(THE DATA Opens)

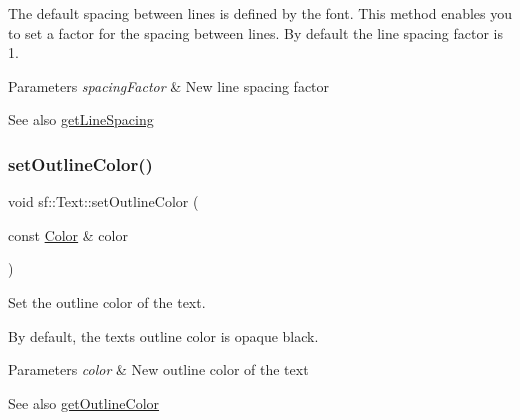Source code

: The default spacing between lines is defined by the font. This method enables you to set a factor for the spacing between lines. By default the line spacing factor is 1.


\begin{DoxyParams}{Parameters}
{\em spacing\+Factor} & New line spacing factor\\
\hline
\end{DoxyParams}
\begin{DoxySeeAlso}{See also}
\mbox{\hyperlink{classsf_1_1_text_a670622e1c299dfd6518afe289c7cd248}{get\+Line\+Spacing}} \begin{DoxyVerb}\end{DoxyVerb}
 
\end{DoxySeeAlso}
\mbox{\label{classsf_1_1_text_aa19ec69c3b894e963602a6804ca68fe4}} 
\subsubsection{\texorpdfstring{setOutlineColor()}{setOutlineColor()}}
{\footnotesize\ttfamily void sf\+::\+Text\+::set\+Outline\+Color (\begin{DoxyParamCaption}\item[{const \mbox{\hyperlink{classsf_1_1_color}{Color}} \&}]{color }\end{DoxyParamCaption})}



Set the outline color of the text. 

By default, the text\textquotesingle{}s outline color is opaque black.


\begin{DoxyParams}{Parameters}
{\em color} & New outline color of the text\\
\hline
\end{DoxyParams}
\begin{DoxySeeAlso}{See also}
\mbox{\hyperlink{classsf_1_1_text_a53559d563461089f1172571b375442dc}{get\+Outline\+Color}} \begin{DoxyVerb}\end{DoxyVerb}
 
\end{DoxySeeAlso}
\mbox{\label{classsf_1_1_text_ab0e6be3b40124557bf53737fe6a6ce77}} 
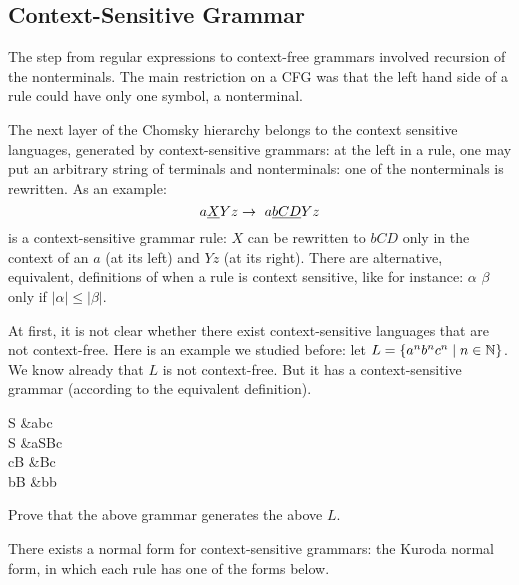 





\subsection{Context-Sensitive Grammar}

The step from regular expressions to context-free grammars involved
recursion of the nonterminals. The main restriction on a CFG was that
the left hand side of a rule could have only one symbol, a nonterminal.

The next layer of the Chomsky hierarchy belongs to the context
sensitive languages, generated by context-sensitive grammars: at the
left in a rule, one may put an arbitrary string of terminals and
nonterminals: one of the nonterminals is rewritten. As an example:
\begin{equation*}
	a\underline{X}Yz \rightarrow~ a\underline{bCD}Yz
\end{equation*}
is a context-sensitive grammar rule: $X$ can be rewritten to $bCD$ only in
the context of an $a$ (at its left) and $Yz$ (at its right). There are
alternative, equivalent, definitions of when a rule is context
sensitive, like for instance: $\alpha$ \rpijl $\beta$ only if
$|\alpha| \leq |\beta|$.\label{altdefcs}

At first, it is not clear whether there exist context-sensitive
languages that are not context-free. Here is an example we studied
before: let $L = \{a^nb^nc^n\mid n \in \mathbb{N}\}$. We know already that $L$ is
not context-free. But it has a context-sensitive grammar (according to
the equivalent definition).

\begin{grammar}
S &\rpijl abc \\
S &\rpijl aSBc \\
cB &\rpijl  Bc \\
bB &\rpijl  bb
\end{grammar}

\begin{exercise}
Prove that the above grammar generates the above $L$.
\end{exercise}

There exists a normal form for context-sensitive grammars: the Kuroda
normal form, in which each rule has one of the forms below.


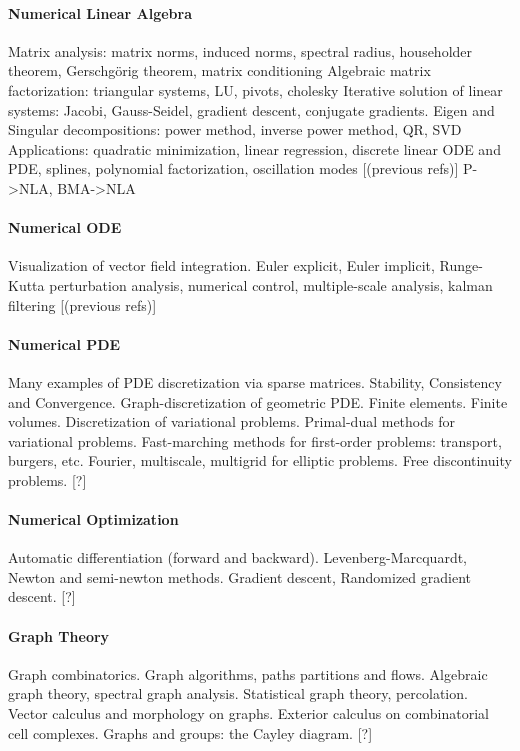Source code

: \paragraph{Numerical Linear Algebra}
Matrix analysis: matrix norms, induced norms, spectral radius, householder
theorem, Gerschgörig theorem, matrix conditioning
Algebraic matrix factorization: triangular systems, LU, pivots, cholesky
Iterative solution of linear systems: Jacobi, Gauss-Seidel, gradient descent,
conjugate gradients.
Eigen and Singular decompositions: power method, inverse power method, QR,
SVD
Applications: quadratic minimization, linear regression, discrete linear ODE
and PDE, splines, polynomial factorization, oscillation modes
[(previous refs)]
{P->NLA, BMA->NLA}

\paragraph{Numerical ODE}
Visualization of vector field integration.
Euler explicit, Euler implicit, Runge-Kutta
perturbation analysis, numerical control,
multiple-scale analysis, kalman filtering
[(previous refs)]

\paragraph{Numerical PDE}
Many examples of PDE discretization via sparse matrices.
Stability, Consistency and Convergence.
Graph-discretization of geometric PDE.
Finite elements.
Finite volumes.
Discretization of variational problems.
Primal-dual methods for variational problems.
Fast-marching methods for first-order problems: transport, burgers, etc.
Fourier, multiscale, multigrid for elliptic problems.
Free discontinuity problems.
[?]

\paragraph{Numerical Optimization}
Automatic differentiation (forward and backward).
Levenberg-Marcquardt, Newton and semi-newton methods.
Gradient descent, Randomized gradient descent.
[?]

\paragraph{Graph Theory}
Graph combinatorics.
Graph algorithms, paths partitions and flows.
Algebraic graph theory, spectral graph analysis.
Statistical graph theory, percolation.
Vector calculus and morphology on graphs.
Exterior calculus on combinatorial cell complexes.
Graphs and groups: the Cayley diagram.
[?]

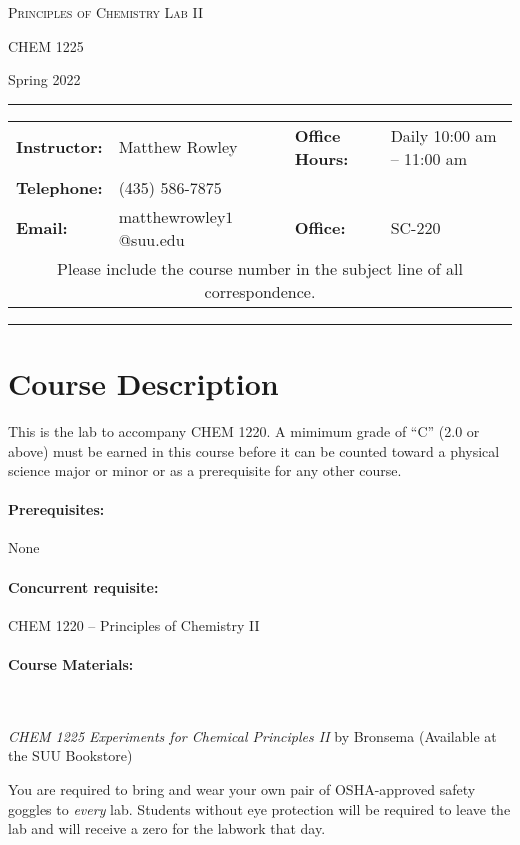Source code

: \documentclass[12pt, letterpaper]{article}
\begin{document}
\begin{center}
	{\Large \textsc{Principles of Chemistry Lab II}}

	CHEM 1225
\end{center}

\begin{center}
	{\large Spring 2022}
\end{center}
\begin{center}
	\rule{0.99\textwidth}{0.4pt}
	\begin{tabular}{llcll}
		\textbf{Instructor:} & Matthew Rowley           &  & \textbf{Office Hours:} & Daily 10:00 am -- 11:00 am \\
		\textbf{Telephone:}  & (435) 586-7875           &  &                        &                            \\
		\textbf{Email:}      & matthewrowley$1$@suu.edu &  & \textbf{Office:}       & SC-220                     \\
		\multicolumn{5}{c}{Please include the course number in the subject line of all correspondence.}
	\end{tabular}
	\rule{0.99\textwidth}{0.4pt}
\end{center}

\section*{Course Description}
This is the lab to accompany CHEM 1220. A mimimum grade of ``C'' (2.0 or above) must be earned in this course before it can be counted toward a physical science major or minor or as a prerequisite for any other course.

\paragraph{Prerequisites:}
None

\paragraph{Concurrent requisite:}
CHEM 1220 -- Principles of Chemistry II

\paragraph{Course Materials:} ~

\emph{CHEM 1225 Experiments for Chemical Principles II} by Bronsema (Available at the SUU Bookstore)

You are required to bring and wear your own pair of OSHA-approved safety goggles to \emph{every} lab. Students without eye protection will be required to leave the lab and will receive a zero for the labwork that day.
\end{document}
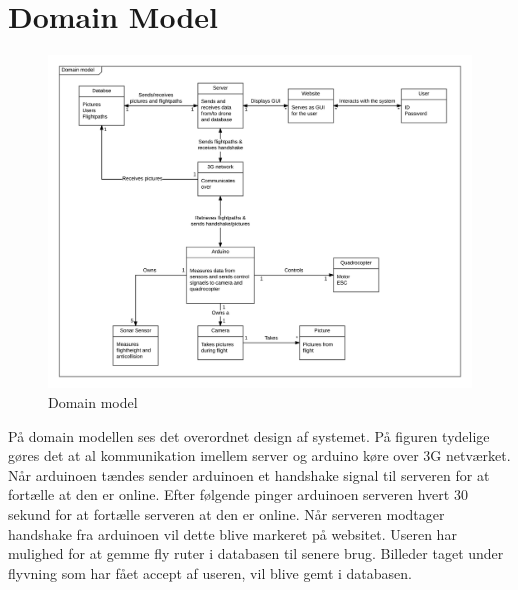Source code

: \chapter{Domain Model}

\vspace{-5pt}
\begin{figure}[H]
	\centering
	\includegraphics[width=1.1\textwidth]{Billeder/domain_model.png}
	\vspace{-5pt}
	\caption{Domain model}
	\label{fig:domain_model}
\end{figure}

På domain modellen ses det overordnet design af systemet. På figuren tydelige gøres det at al kommunikation imellem server og arduino køre over 3G netværket. Når arduinoen tændes sender arduinoen et handshake signal til serveren for at fortælle at den er online. Efter følgende pinger arduinoen serveren hvert 30 sekund for at fortælle serveren at den er online. Når serveren modtager handshake fra arduinoen vil dette blive markeret på websitet. Useren har mulighed for at gemme fly ruter i databasen til senere brug. Billeder taget under flyvning som har fået accept af useren, vil blive gemt i databasen.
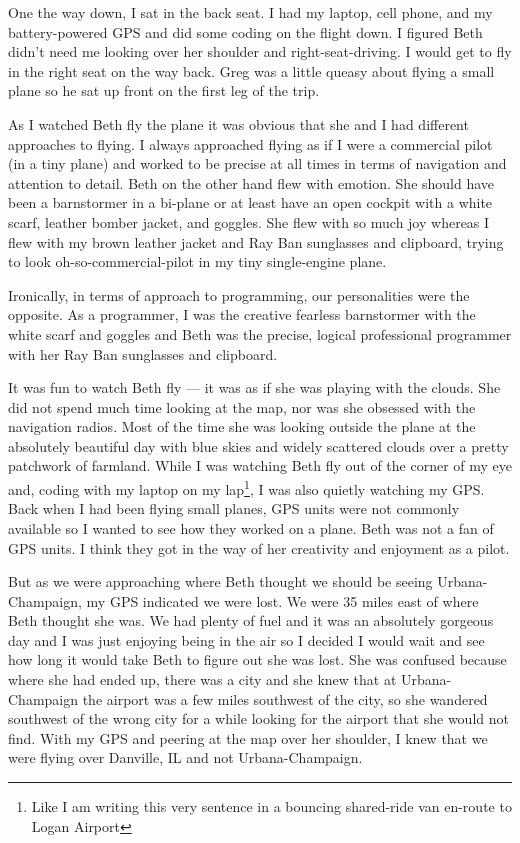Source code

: \documentclass[12pt]{book}
\begin{document}
One the way down, I sat in the back seat.  I had my laptop, cell phone,
and my battery-powered GPS and did some coding on the flight down. I figured
Beth didn't need me looking over her shoulder and right-seat-driving.
I would get to fly in the right seat on the way back.   Greg was a little queasy
about flying a small plane so he sat up front on the first
leg of the trip.

As I watched Beth fly the plane it was obvious that she and I had
different approaches to flying.  I always approached flying
as if I were a commercial pilot (in a tiny plane) and worked to be
precise at all times in terms of navigation and attention
to detail.  Beth on the other hand flew with emotion.  She should have
been a barnstormer in a bi-plane or at least have an open cockpit with
a white scarf, leather bomber jacket, and goggles.  She flew with so much joy
whereas I flew with my brown leather jacket and Ray Ban sunglasses
and clipboard, trying to look oh-so-commercial-pilot in my tiny
single-engine plane.

Ironically, in terms of approach to programming, our personalities
were the opposite.
As a programmer, I was the creative fearless barnstormer with
the white scarf and goggles and Beth was the precise, logical
professional programmer
with her Ray Ban sunglasses and clipboard.

It was fun to watch Beth fly --- it was as if she was playing with the clouds.
She did not spend much time looking at the map, nor was she obsessed
with the navigation radios.  Most of the time she was looking outside
the plane at the absolutely beautiful day with blue skies and widely
scattered clouds over a pretty patchwork of farmland.   While I was
watching Beth fly out of the corner of my eye and, coding with my laptop
on my lap\footnote{Like I am writing this very sentence in a bouncing
shared-ride van en-route to Logan Airport}, I was also quietly watching
my GPS.  Back when I had been flying small planes,
GPS units were not commonly available so I wanted to see how they worked on a plane.
Beth was not a fan of GPS units. I think they got in the way of
her creativity and enjoyment as a pilot.

But as we were approaching where Beth thought we should be seeing
Urbana-Champaign, my GPS indicated we were lost.  We were 35 miles
east of where Beth thought she was.  We had plenty of fuel
and it was an absolutely gorgeous day and I was just enjoying
being in the air so I decided I would wait and see how long it
would take Beth to figure out she was
lost.  She was confused because where she had ended up, there was a city
and she knew that at Urbana-Champaign the airport was a few miles
southwest of the city, so she wandered southwest of the wrong city
for a while looking for the airport that she would not find.  With
my GPS and peering at the map over her shoulder, I knew that
we were flying over Danville, IL and not Urbana-Champaign.
\end{document}
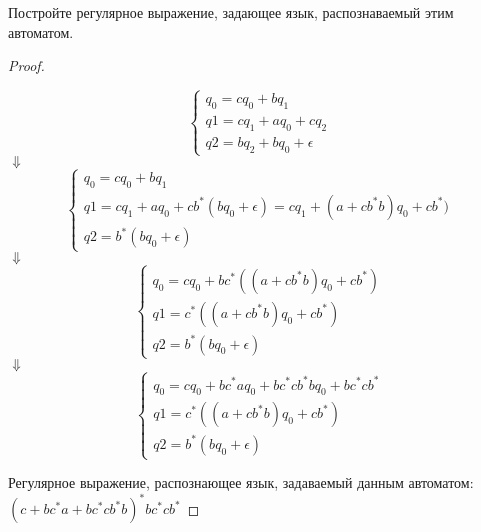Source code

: \begin{problem}
Постройте регулярное выражение, задающее язык, распознаваемый этим автоматом.\\
\begin{center}
\end{center}
\end{problem}
\begin{proof} $ $\\
\begin{center}
\begin{equation*}
 \begin{cases}
   q_0 = cq_0 + bq_1
   \\
   q1 = cq_1 + aq_0 + cq_2
   \\
   q2 = bq_2 + bq_0 + \epsilon
 \end{cases}
\end{equation*}
$\Downarrow$
\begin{equation*}
 \begin{cases}
   q_0 = cq_0 + bq_1
   \\
   q1 = cq_1 + aq_0 + cb^*(bq_0+\epsilon) = cq_1 + (a+cb^*b)q_0 + cb^*)
   \\
   q2 = b^*(bq_0+\epsilon)
 \end{cases}
\end{equation*}
$\Downarrow$
\begin{equation*}
 \begin{cases}
   q_0 = cq_0+bc^*((a+cb^*b)q_0+cb^*)
   \\
   q1 = c^*((a+cb^*b)q_0+cb^*)
   \\
   q2 = b^*(bq_0+\epsilon)
 \end{cases}
\end{equation*}
$\Downarrow$
\begin{equation*}
 \begin{cases}
   q_0 = cq_0+bc^*aq_0 + bc^*cb^*bq_0+bc^*cb^*
   \\
   q1 = c^*((a+cb^*b)q_0+cb^*)
   \\
   q2 = b^*(bq_0+\epsilon)
 \end{cases}
\end{equation*}
\end{center}
Регулярное выражение, распознающее язык, задаваемый данным автоматом: $(c+bc^*a+bc^*cb^*b)^*bc^*cb^*$
\end{proof}


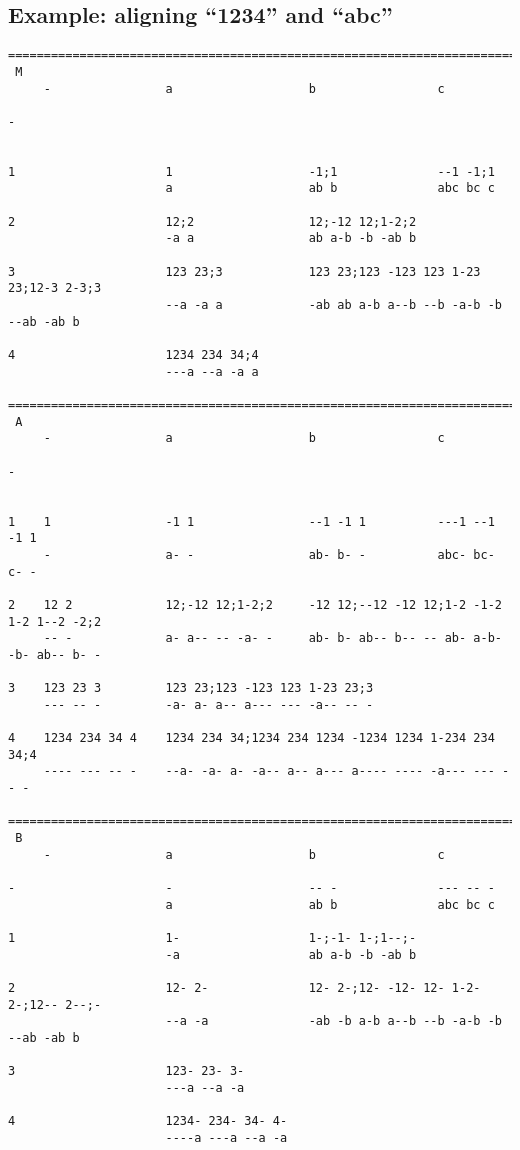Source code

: \documentclass{article}
\begin{document}
\subsection*{Example: aligning ``1234'' and ``abc''}
{\footnotesize
\begin{verbatim}
========================================================================
 M
     -                a                   b                 c

-     
      

1                     1                   -1;1              --1 -1;1
                      a                   ab b              abc bc c

2                     12;2                12;-12 12;1-2;2
                      -a a                ab a-b -b -ab b

3                     123 23;3            123 23;123 -123 123 1-23 23;12-3 2-3;3
                      --a -a a            -ab ab a-b a--b --b -a-b -b --ab -ab b

4                     1234 234 34;4
                      ---a --a -a a

========================================================================
 A
     -                a                   b                 c

-    
     

1    1                -1 1                --1 -1 1          ---1 --1 -1 1
     -                a- -                ab- b- -          abc- bc- c- -

2    12 2             12;-12 12;1-2;2     -12 12;--12 -12 12;1-2 -1-2 1-2 1--2 -2;2
     -- -             a- a-- -- -a- -     ab- b- ab-- b-- -- ab- a-b- -b- ab-- b- -

3    123 23 3         123 23;123 -123 123 1-23 23;3
     --- -- -         -a- a- a-- a--- --- -a-- -- -

4    1234 234 34 4    1234 234 34;1234 234 1234 -1234 1234 1-234 234 34;4
     ---- --- -- -    --a- -a- a- -a-- a-- a--- a---- ---- -a--- --- -- -

========================================================================
 B
     -                a                   b                 c

-                     -                   -- -              --- -- -
                      a                   ab b              abc bc c

1                     1-                  1-;-1- 1-;1--;-
                      -a                  ab a-b -b -ab b

2                     12- 2-              12- 2-;12- -12- 12- 1-2- 2-;12-- 2--;-
                      --a -a              -ab -b a-b a--b --b -a-b -b --ab -ab b

3                     123- 23- 3-
                      ---a --a -a 

4                     1234- 234- 34- 4-
                      ----a ---a --a -a
\end{verbatim}
}
\end{document}
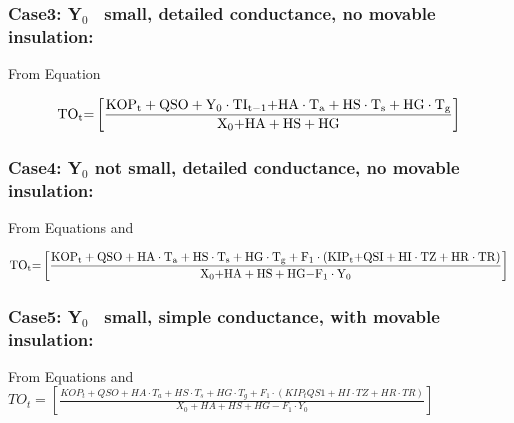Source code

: \subsubsection{\texorpdfstring{Case3: Y\(_{0}\)~ small, detailed conductance, no movable insulation:}{Case3: Y\_\{0\}~ small, detailed conductance, no movable insulation:}}\label{case3-yux5f0-small-detailed-conductance-no-movable-insulation}

From Equation

\begin{equation}
{\rm{T}}{{\rm{O}}_{\rm{t}}}{\rm{ = }}\left[ {\frac{{{\rm{KO}}{{\rm{P}}_{\rm{t}}} + {\rm{QSO}} + {{\rm{Y}}_0}\cdot {\rm{T}}{{\rm{I}}_{{\rm{t - 1}}}}{\rm{ + HA}}\cdot {{\rm{T}}_{\rm{a}}} + {\rm{HS}}\cdot {{\rm{T}}_{\rm{s}}} + {\rm{HG}}\cdot {{\rm{T}}_{\rm{g}}}}}{{{{\rm{X}}_{\rm{0}}}{\rm{ + HA + HS + HG}}}}} \right]{\rm{  }}
\end{equation}

\subsubsection{\texorpdfstring{Case4: Y\(_{0}\) not small, detailed conductance, no movable insulation:}{Case4: Y\_\{0\} not small, detailed conductance, no movable insulation:}}\label{case4-yux5f0-not-small-detailed-conductance-no-movable-insulation}

From Equations and

\begin{equation}
{\rm{T}}{{\rm{O}}_{\rm{t}}}{\rm{ = }}\left[ {\frac{{{\rm{KO}}{{\rm{P}}_{\rm{t}}} + {\rm{QSO}} + {\rm{HA}}\cdot {{\rm{T}}_{\rm{a}}} + {\rm{HS}}\cdot {{\rm{T}}_{\rm{s}}} + {\rm{HG}}\cdot {{\rm{T}}_{\rm{g}}} + {{\rm{F}}_{\rm{1}}}\cdot \left( {{\rm{KI}}{{\rm{P}}_{\rm{t}}}{\rm{ + QSI + HI}}\cdot {\rm{TZ + HR}}\cdot {\rm{TR}}} \right)}}{{{{\rm{X}}_{\rm{0}}}{\rm{ + HA + HS + HG - }}{{\rm{F}}_1}\cdot {{\rm{Y}}_0}}}} \right]{\rm{  }}
\end{equation}

\subsubsection{\texorpdfstring{Case5: Y\(_{0}\)~ small, simple conductance, with movable insulation:}{Case5: Y\_\{0\}~ small, simple conductance, with movable insulation:}}\label{case5-yux5f0-small-simple-conductance-with-movable-insulation}

From Equations and \(TO_t = \left[ \frac{ KOP_t + QSO + HA \cdot T_a + HS \cdot T_s + HG \cdot T_g + F_1 \cdot \left( KIP_t QS1 + HI \cdot TZ + HR \cdot TR \right) } { X_0 + HA + HS + HG - F_1 \cdot Y_0 } \right]\)

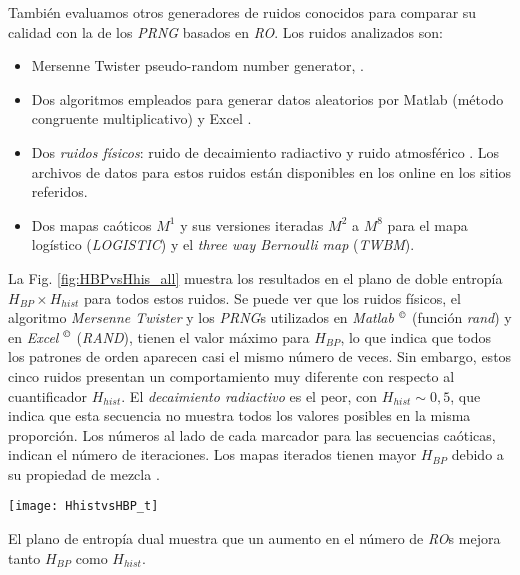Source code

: También evaluamos otros generadores de ruidos conocidos para comparar su calidad con la de los \emph{PRNG} basados en \emph{RO}.
Los ruidos analizados son:

\begin{itemize}
  \item Mersenne Twister pseudo-random number generator, \cite{Matsumoto1998}.
  \item Dos algoritmos empleados para generar datos aleatorios por Matlab (método congruente multiplicativo) \cite{Matlab} y Excel \cite{McLeod1985}.
  \item Dos \emph{ruidos físicos}: ruido de decaimiento radiactivo \cite{Walker2001} y ruido atmosférico \cite{Haahr}.
  Los archivos de datos para estos ruidos están disponibles en los online en los sitios referidos.
  \item Dos mapas caóticos $M^1$ y sus versiones iteradas $M^2$ a $M^8$ \cite{DeMicco2008} para el mapa logístico (\emph{LOGISTIC}) y el \emph{three way Bernoulli map} (\emph{TWBM}).
\end{itemize}

La Fig. \ref{fig:HBPvsHhis_all} muestra los resultados en el plano de doble entropía $H_ {BP} \times H_{hist}$ para todos estos ruidos.
Se puede ver que los ruidos físicos, el algoritmo \emph{Mersenne Twister} y los \emph{PRNG}s utilizados en \emph{Matlab} $^\copyright$ (función \emph{rand}) y en \emph{Excel} $^\copyright$ (\emph{RAND}), tienen el valor máximo para $H_{BP}$, lo que indica que todos los patrones de orden aparecen casi el mismo número de veces.
Sin embargo, estos cinco ruidos presentan un comportamiento muy diferente con respecto al cuantificador $H_{hist}$.
El \emph{decaimiento radiactivo} es el peor, con $H_ {hist} \sim 0,5$, que indica que esta secuencia no muestra todos los valores posibles en la misma proporción.
Los números al lado de cada marcador para las secuencias caóticas, indican el número de iteraciones.
Los mapas iterados tienen mayor $H_{BP}$ debido a su propiedad de mezcla \cite{DeMicco2008}.
%
\begin{figure*}
\begin{center}
\texttt{[image: HhistvsHBP\_t]}
\caption{Plano $H_{hist} \times H_{BP}$ para distintos RNGs. Los números que siguen a cada cuadrado indica la cantidad de \emph{RO}s utilizado en cada \emph{TRNG}.
Los números al lado de cada punto en las secuencias caóticas \emph{Logistic} y \emph{TWBM} indican el número de iteración para el mapa caótico (ver texto).}
\label{fig:HBPvsHhis_all}
\end{center}
\end{figure*}
%
El plano de entropía dual muestra que un aumento en el número de \emph{RO}s mejora tanto $H_ {BP}$ como $H_ {hist}$.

(THE DATA Closes)

Show all lines in the entries above where the string "been" appears.

• OUTPUT OF THE EXERCISE:
been a barnstormer in a bi-plane or at least have an open cockpit with
my GPS.  Back when I had been flying small planes,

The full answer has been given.